ここで使うのは「スクラッチ」というツール。米マサチューセッツ工科大学(MIT)のメディアラボによって開発され、呪文のような文字を打ち込まなくても、視覚的にプログラムを組み立てられる。子ども向けのプログラミング教室でよく使われているのが、これらしい。

 たとえば、「10歩動かす」というブロックと「もし端に着いたら跳ね返る」というブロックを合体させると、画面にいるキャラクターが、歩く→端までくる→反対方向に歩く、という動作をする。“昭和”の子どもを夢中にさせた「電子ブロック」のデジタル版みたいなものか、と考えていると、インストラクターが「一緒にクイズゲームを作ってみましょう」と合図。

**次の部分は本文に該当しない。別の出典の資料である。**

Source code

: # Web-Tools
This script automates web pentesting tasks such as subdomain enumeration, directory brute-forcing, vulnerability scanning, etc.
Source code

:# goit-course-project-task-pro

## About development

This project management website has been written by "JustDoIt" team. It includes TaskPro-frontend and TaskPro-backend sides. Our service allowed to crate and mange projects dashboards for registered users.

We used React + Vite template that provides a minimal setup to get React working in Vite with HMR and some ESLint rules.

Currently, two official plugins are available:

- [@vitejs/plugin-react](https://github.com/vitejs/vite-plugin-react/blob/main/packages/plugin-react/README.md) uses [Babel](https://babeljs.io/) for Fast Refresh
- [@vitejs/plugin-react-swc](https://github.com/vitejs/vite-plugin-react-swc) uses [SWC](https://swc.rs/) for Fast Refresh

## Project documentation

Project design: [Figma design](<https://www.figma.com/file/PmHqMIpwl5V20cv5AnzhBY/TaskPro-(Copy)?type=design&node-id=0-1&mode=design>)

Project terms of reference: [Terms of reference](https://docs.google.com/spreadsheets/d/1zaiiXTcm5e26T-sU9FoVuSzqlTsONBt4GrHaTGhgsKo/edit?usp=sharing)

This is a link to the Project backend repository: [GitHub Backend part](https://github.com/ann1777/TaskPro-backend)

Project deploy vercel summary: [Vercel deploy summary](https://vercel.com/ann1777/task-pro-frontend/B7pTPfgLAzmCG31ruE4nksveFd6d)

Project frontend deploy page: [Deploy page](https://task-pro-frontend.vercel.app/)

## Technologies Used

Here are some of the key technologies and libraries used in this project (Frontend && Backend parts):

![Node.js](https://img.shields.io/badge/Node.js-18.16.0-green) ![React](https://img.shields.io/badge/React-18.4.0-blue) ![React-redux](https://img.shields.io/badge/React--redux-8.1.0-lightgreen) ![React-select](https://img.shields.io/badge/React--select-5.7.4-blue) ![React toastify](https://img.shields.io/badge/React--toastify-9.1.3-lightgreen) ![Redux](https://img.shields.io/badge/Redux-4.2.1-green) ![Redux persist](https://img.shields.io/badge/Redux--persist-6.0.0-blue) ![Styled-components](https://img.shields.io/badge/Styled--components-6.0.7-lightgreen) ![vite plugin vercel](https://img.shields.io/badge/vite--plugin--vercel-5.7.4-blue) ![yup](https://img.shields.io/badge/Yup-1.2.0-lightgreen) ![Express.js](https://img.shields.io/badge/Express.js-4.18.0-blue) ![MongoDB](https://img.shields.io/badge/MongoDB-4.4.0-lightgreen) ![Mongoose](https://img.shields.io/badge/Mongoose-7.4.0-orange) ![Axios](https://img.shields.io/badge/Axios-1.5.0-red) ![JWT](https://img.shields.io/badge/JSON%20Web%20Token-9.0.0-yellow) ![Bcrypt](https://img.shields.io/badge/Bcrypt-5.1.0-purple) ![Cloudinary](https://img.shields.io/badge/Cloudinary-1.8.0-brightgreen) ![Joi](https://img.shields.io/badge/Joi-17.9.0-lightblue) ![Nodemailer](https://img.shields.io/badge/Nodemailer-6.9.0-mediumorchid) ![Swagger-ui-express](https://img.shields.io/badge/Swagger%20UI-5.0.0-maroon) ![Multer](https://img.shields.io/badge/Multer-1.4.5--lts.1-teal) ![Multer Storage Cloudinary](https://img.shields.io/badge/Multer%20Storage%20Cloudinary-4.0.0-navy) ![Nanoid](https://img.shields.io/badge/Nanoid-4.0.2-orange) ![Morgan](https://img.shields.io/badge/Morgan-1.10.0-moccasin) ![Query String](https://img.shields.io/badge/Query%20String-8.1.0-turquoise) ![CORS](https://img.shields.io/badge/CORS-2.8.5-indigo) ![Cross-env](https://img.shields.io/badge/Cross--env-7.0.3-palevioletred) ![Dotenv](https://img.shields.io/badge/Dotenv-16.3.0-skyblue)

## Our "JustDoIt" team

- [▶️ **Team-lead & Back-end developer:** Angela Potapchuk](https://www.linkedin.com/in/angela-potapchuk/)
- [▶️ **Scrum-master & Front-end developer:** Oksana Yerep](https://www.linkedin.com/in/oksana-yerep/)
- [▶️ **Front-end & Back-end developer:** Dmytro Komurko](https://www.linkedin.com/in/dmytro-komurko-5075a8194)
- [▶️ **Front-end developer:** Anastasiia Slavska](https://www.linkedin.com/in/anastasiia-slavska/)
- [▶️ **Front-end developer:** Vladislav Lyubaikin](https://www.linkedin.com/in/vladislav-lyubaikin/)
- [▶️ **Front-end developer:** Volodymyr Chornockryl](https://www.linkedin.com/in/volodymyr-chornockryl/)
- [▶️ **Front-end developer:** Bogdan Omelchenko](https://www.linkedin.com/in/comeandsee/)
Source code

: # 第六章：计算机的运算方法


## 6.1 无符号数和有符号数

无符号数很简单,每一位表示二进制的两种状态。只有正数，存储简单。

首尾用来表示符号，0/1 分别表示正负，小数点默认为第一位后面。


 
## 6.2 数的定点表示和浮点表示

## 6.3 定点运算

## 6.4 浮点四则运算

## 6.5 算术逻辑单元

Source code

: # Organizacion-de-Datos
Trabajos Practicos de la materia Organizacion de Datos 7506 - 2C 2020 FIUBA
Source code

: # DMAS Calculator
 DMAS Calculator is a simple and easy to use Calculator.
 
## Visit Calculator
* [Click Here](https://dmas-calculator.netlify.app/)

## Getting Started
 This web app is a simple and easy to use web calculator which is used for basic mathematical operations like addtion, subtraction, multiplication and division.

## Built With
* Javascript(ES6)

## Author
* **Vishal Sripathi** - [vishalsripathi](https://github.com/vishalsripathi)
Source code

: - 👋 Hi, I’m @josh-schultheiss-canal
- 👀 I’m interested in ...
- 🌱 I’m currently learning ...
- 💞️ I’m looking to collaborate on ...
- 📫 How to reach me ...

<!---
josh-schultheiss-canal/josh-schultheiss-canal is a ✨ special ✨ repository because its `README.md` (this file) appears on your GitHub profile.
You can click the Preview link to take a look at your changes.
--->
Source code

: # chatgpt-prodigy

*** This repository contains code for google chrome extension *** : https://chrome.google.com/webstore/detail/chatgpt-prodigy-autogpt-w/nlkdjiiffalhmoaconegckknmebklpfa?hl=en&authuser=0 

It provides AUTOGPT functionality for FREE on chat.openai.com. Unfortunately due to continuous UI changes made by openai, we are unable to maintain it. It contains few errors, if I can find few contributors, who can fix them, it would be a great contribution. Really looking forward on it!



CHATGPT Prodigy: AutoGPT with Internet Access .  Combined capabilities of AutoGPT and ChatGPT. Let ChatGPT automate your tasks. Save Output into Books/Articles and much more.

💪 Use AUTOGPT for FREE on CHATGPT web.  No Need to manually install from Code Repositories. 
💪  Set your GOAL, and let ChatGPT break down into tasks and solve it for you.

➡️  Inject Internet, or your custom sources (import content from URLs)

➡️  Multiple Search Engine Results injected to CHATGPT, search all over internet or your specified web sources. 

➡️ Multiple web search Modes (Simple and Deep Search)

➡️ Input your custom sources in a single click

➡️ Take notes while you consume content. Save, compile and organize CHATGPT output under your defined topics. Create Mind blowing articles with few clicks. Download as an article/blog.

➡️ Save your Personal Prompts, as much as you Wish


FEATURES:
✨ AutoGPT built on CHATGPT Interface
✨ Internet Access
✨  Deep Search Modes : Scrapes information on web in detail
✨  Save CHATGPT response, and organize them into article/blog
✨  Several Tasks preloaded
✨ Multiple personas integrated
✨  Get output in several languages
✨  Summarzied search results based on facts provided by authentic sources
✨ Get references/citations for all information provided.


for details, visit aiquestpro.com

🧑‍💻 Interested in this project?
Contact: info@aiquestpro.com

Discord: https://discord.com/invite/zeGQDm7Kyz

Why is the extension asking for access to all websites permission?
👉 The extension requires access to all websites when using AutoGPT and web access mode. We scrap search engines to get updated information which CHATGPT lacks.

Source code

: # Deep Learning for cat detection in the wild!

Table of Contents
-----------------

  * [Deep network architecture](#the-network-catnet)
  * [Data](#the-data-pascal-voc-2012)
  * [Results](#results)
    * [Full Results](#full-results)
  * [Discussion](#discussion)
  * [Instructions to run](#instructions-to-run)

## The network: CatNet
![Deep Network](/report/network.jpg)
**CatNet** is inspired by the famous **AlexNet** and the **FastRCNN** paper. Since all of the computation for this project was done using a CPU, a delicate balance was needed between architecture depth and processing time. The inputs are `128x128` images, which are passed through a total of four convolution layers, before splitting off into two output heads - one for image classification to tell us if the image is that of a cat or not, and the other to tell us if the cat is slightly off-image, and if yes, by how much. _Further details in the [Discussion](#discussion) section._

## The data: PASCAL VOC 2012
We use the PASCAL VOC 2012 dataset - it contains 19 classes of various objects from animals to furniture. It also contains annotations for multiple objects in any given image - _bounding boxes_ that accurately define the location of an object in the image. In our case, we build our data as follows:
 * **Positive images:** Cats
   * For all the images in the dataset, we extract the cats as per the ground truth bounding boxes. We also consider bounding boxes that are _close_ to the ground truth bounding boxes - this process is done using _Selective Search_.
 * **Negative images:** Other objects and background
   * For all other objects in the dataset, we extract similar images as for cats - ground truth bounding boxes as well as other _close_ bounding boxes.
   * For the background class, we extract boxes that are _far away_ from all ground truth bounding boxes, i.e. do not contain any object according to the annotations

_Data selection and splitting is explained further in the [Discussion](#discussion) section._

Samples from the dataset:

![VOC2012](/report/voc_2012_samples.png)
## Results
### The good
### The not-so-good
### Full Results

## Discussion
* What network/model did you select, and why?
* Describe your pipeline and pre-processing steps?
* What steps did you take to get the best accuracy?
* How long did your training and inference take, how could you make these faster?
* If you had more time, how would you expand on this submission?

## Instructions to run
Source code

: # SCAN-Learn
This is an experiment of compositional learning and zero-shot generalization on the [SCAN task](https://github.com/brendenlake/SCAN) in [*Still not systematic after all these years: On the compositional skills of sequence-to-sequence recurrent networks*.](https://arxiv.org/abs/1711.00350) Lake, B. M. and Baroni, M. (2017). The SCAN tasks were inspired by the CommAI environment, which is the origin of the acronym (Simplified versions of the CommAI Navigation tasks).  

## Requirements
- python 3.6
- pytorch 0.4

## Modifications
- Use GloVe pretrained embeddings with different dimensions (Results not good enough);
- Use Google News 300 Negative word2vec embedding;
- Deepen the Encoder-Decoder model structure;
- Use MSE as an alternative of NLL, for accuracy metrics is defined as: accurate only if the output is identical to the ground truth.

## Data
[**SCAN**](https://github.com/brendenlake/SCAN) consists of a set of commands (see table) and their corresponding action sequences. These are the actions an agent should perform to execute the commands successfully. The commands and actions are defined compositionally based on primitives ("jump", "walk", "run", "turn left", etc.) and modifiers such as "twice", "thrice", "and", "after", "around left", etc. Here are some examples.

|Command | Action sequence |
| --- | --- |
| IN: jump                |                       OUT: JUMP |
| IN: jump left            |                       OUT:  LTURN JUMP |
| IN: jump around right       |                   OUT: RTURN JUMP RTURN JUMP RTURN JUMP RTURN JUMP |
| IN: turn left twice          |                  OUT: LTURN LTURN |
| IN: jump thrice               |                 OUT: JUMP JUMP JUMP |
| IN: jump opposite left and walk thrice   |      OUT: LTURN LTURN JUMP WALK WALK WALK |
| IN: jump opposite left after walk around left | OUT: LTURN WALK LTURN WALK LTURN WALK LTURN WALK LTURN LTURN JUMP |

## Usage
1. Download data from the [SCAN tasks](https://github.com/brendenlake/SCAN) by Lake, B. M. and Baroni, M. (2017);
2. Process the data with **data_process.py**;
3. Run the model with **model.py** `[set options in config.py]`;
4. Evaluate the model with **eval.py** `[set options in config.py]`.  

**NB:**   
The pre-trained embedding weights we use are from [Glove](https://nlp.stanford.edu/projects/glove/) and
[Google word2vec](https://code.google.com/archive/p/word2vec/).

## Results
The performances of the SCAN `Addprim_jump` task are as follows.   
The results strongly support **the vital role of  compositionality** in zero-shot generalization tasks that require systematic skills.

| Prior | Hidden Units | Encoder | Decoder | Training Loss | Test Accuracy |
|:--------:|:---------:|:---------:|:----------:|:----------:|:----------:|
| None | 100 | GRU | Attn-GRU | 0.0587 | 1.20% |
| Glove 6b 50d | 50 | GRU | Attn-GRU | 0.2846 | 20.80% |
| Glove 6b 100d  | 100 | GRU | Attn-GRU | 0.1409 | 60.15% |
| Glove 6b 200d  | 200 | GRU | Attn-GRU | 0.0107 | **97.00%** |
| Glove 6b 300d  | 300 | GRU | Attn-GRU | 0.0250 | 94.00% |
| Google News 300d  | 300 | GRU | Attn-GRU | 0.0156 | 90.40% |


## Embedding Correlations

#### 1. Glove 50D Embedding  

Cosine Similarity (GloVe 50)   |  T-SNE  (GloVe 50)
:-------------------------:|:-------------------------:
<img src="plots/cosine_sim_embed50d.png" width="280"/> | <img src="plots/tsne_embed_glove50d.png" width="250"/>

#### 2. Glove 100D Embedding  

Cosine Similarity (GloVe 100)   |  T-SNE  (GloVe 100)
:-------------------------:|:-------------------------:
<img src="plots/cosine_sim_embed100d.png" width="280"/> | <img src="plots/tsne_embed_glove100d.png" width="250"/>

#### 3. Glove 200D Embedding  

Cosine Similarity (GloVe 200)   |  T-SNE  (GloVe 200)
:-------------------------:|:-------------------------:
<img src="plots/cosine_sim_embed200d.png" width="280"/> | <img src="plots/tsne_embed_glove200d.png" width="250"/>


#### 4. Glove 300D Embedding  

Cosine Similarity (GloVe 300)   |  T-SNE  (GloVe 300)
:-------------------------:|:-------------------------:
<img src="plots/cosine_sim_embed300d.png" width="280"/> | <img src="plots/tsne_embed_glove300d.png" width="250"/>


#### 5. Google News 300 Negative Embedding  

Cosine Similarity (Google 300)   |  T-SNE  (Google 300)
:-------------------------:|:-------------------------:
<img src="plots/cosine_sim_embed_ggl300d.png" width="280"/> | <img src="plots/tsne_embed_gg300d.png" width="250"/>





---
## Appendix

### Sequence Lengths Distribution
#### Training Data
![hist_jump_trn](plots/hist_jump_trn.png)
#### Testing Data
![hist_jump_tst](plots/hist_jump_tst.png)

 言われた通りにブロックを合体させていくと、あら簡単。二つのキャラクターが画面上でぶつかり、一方が三択クイズを出して、もう一方が答え、合っていればこう言い、みたいなクイズゲームが、10分ちょっとでできてしまった。

●カスタマイズする子

「スマホアプリで億万長者」の夢が再び頭をもたげてきたが、世の中、そう甘くはない。次は自力でブロックを合体させ、三つの簡単なゲームを作る。テキスト通りに組み立てたつもりが、何かのブロックが抜けていたり、合体させる場所が違っていたり。相手は機械だけに、プログラミングのちょっとのミスでも、だんまりを決め込んでピクリとも動きやしない。

 そうやって一つ目のゲームに悪戦苦闘しながら、ふと周りに目をやる。なんと、多くの子たちが、とっくに三つのゲームを作り終えている。しかも、「アイテムを取ったらキャラクターの色が変わる」など、テキストに書いてないカスタマイズをしてる子までいるじゃないの。初心者がほとんどのはずなのに、なに、この違い。そういえば、インストラクターと小学生のこんなやりとりを耳にした。

「これってマインドマップといっしょだね」(生徒)

「え、知ってるの?」(インストラクター)

「うん。『思考の地図』でしょ」(生徒)

 ぎゃー、もうやだ。休み時間もパソコンにかじりついて、夢中でプログラミングに熱中する子どもたちをよそに、こっちは1時間ほどで限界に。付き添いのパパやママに話を聞く。

「自分がSE(システムエンジニア)なので、プログラムが動いたときの達成感を子どもにも知ってもらいたかった」

 と小学生男児のパパ。「ゲームが好きな子なので、作る興味も持ってもらいたくて」

 と小学生女児のママ。

 結局この日、私が5時間かけて完成させたのは、がビーチボールをひたすら追いかけるプログラムのみ。ゲームでも何でもなく、ひたすら追いかけてるだけだけど、まあ、いい。